One of President López’s favorite words is “politicking.” It is a multipurpose word that applies in several situations. This week he used it at least three times to refer to various topics. In relation to the murder of the journalist Lourdes Maldonado and the criticism he received for not responding to his request for protection, made in the morning of March 2019, the president defended himself by pointing out that they were politicking by those who used the issue to revile him.
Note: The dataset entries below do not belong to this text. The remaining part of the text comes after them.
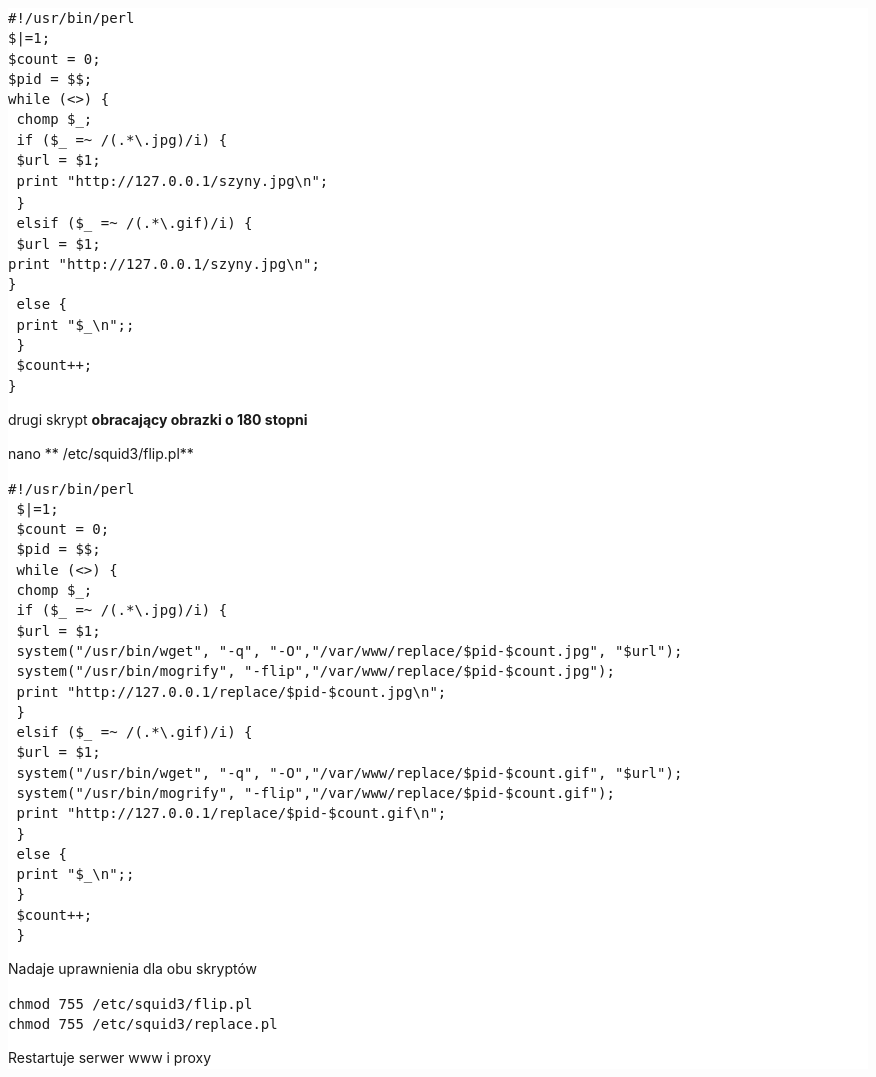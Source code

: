 <pre>#!/usr/bin/perl
$|=1;
$count = 0;
$pid = $$;
while (&lt;&gt;) {
 chomp $_;
 if ($_ =~ /(.*\.jpg)/i) {
 $url = $1;
<span style="line-height: 1.61538em;"> print "http://127.0.0.1/szyny.jpg\n";</span>
 }
 elsif ($_ =~ /(.*\.gif)/i) {
 $url = $1;
print "http://127.0.0.1/szyny.jpg\n";
}
 else {
 print "$_\n";;
 }
 $count++;
}</pre>

drugi skrypt **obracający obrazki o 180 stopni**

nano ** /etc/squid3/flip.pl**

<pre>#!/usr/bin/perl
 $|=1;
 $count = 0;
 $pid = $$;
 while (&lt;&gt;) {
 chomp $_;
 if ($_ =~ /(.*\.jpg)/i) {
 $url = $1;
 system("/usr/bin/wget", "-q", "-O","/var/www/replace/$pid-$count.jpg", "$url");
 system("/usr/bin/mogrify", "-flip","/var/www/replace/$pid-$count.jpg");
 print "http://127.0.0.1/replace/$pid-$count.jpg\n";
 }
 elsif ($_ =~ /(.*\.gif)/i) {
 $url = $1;
 system("/usr/bin/wget", "-q", "-O","/var/www/replace/$pid-$count.gif", "$url");
 system("/usr/bin/mogrify", "-flip","/var/www/replace/$pid-$count.gif");
 print "http://127.0.0.1/replace/$pid-$count.gif\n";
 }
 else {
 print "$_\n";;
 }
 $count++;
 }</pre>

Nadaje uprawnienia dla obu skryptów

<pre>chmod 755 /etc/squid3/flip.pl
chmod 755 /etc/squid3/replace.pl</pre>

Restartuje serwer www i proxy
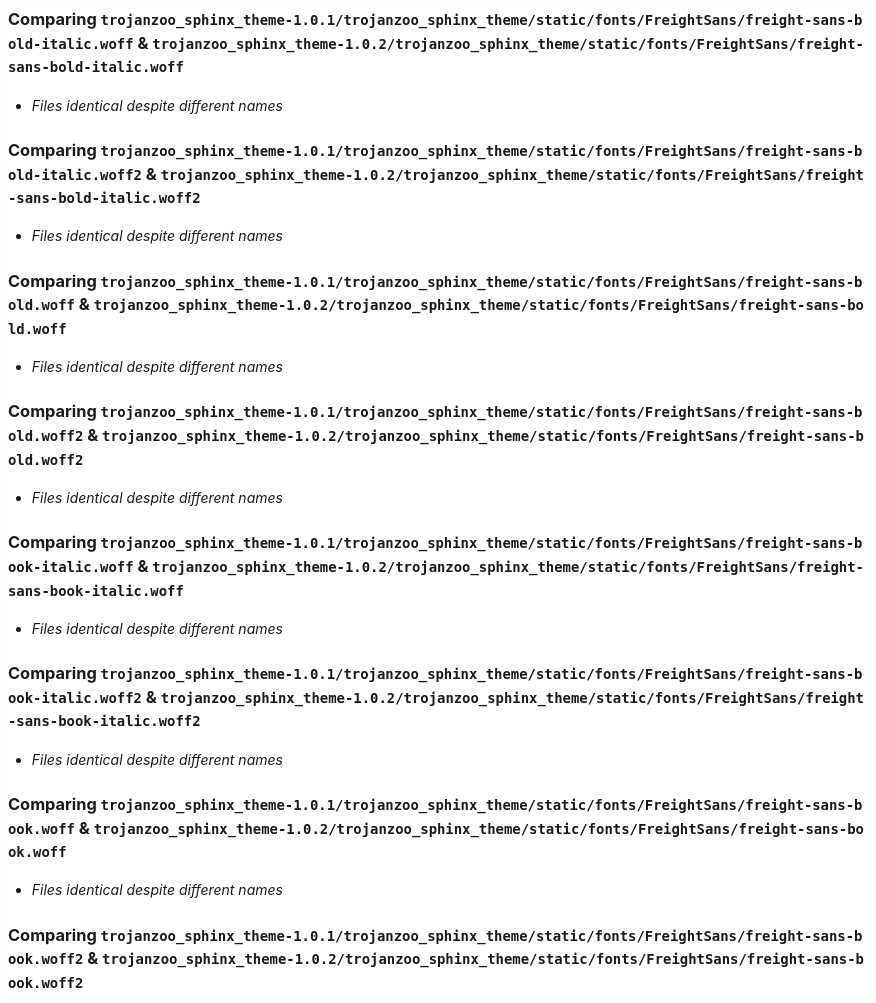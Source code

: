 ### Comparing `trojanzoo_sphinx_theme-1.0.1/trojanzoo_sphinx_theme/static/fonts/FreightSans/freight-sans-bold-italic.woff` & `trojanzoo_sphinx_theme-1.0.2/trojanzoo_sphinx_theme/static/fonts/FreightSans/freight-sans-bold-italic.woff`

 * *Files identical despite different names*

### Comparing `trojanzoo_sphinx_theme-1.0.1/trojanzoo_sphinx_theme/static/fonts/FreightSans/freight-sans-bold-italic.woff2` & `trojanzoo_sphinx_theme-1.0.2/trojanzoo_sphinx_theme/static/fonts/FreightSans/freight-sans-bold-italic.woff2`

 * *Files identical despite different names*

### Comparing `trojanzoo_sphinx_theme-1.0.1/trojanzoo_sphinx_theme/static/fonts/FreightSans/freight-sans-bold.woff` & `trojanzoo_sphinx_theme-1.0.2/trojanzoo_sphinx_theme/static/fonts/FreightSans/freight-sans-bold.woff`

 * *Files identical despite different names*

### Comparing `trojanzoo_sphinx_theme-1.0.1/trojanzoo_sphinx_theme/static/fonts/FreightSans/freight-sans-bold.woff2` & `trojanzoo_sphinx_theme-1.0.2/trojanzoo_sphinx_theme/static/fonts/FreightSans/freight-sans-bold.woff2`

 * *Files identical despite different names*

### Comparing `trojanzoo_sphinx_theme-1.0.1/trojanzoo_sphinx_theme/static/fonts/FreightSans/freight-sans-book-italic.woff` & `trojanzoo_sphinx_theme-1.0.2/trojanzoo_sphinx_theme/static/fonts/FreightSans/freight-sans-book-italic.woff`

 * *Files identical despite different names*

### Comparing `trojanzoo_sphinx_theme-1.0.1/trojanzoo_sphinx_theme/static/fonts/FreightSans/freight-sans-book-italic.woff2` & `trojanzoo_sphinx_theme-1.0.2/trojanzoo_sphinx_theme/static/fonts/FreightSans/freight-sans-book-italic.woff2`

 * *Files identical despite different names*

### Comparing `trojanzoo_sphinx_theme-1.0.1/trojanzoo_sphinx_theme/static/fonts/FreightSans/freight-sans-book.woff` & `trojanzoo_sphinx_theme-1.0.2/trojanzoo_sphinx_theme/static/fonts/FreightSans/freight-sans-book.woff`

 * *Files identical despite different names*

### Comparing `trojanzoo_sphinx_theme-1.0.1/trojanzoo_sphinx_theme/static/fonts/FreightSans/freight-sans-book.woff2` & `trojanzoo_sphinx_theme-1.0.2/trojanzoo_sphinx_theme/static/fonts/FreightSans/freight-sans-book.woff2`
He also used it to attack those who demanded that Hugo López Gatell be prosecuted for the blunders and negligence with which he has led the fight against the Covid-19 pandemic and that has caused thousands of deaths. It is already known that the FGR proceeded with this accusation at the request of relatives of people who died of this disease. The president called the accusations against his protégé “politicking”, adding that it was a “joy” to have López Gatell.
Third, he referred to the accusations he has received for the null measures that have been taken in the face of the overwhelming growth of infections caused by the omicron variant and the deaths and hospitalizations that are on the rise. The resistance of the federal government to vaccinate minors without comorbidities has also been objected to, as indicated by the World Health Organization (WHO). “Politicking” he called these remarks.
But what does he mean by politicking? The dictionary of the Royal Academy defines politicking as the action of politicking and this, in turn, means: Intervene or brujulear (?) in politics / Dealing with politics superficially or lightly / Make politics of intrigues and baseness.
López Obrador’s supporters claim that the president’s opponents and critics are “taking advantage” of the events mentioned above to attack him. They are right. Part of politics is to use the errors, omissions, lies, exaggerations, opacity and incapacities of the opponents. AMLO did the same when he was in the opposition and now as president he continues to do so. Sometimes, the political struggle leads to “black” or “dirty” “wars”, that is, attributing something to an opponent that he has not done or said. In general, the criterion used in democracy is that voters are left to believe or not believe this kind of campaign. This is better than prohibition when there are no clear parameters to qualify what should be banned or allowed. These dirty wars fall within what could be understood as politicking and, in this sense, there is currently no greater champion than President López himself. There is no morning or statement in which he does not lie, exaggerate, omit or accuse to the detriment of the image of the media, politicians, intellectuals or journalists.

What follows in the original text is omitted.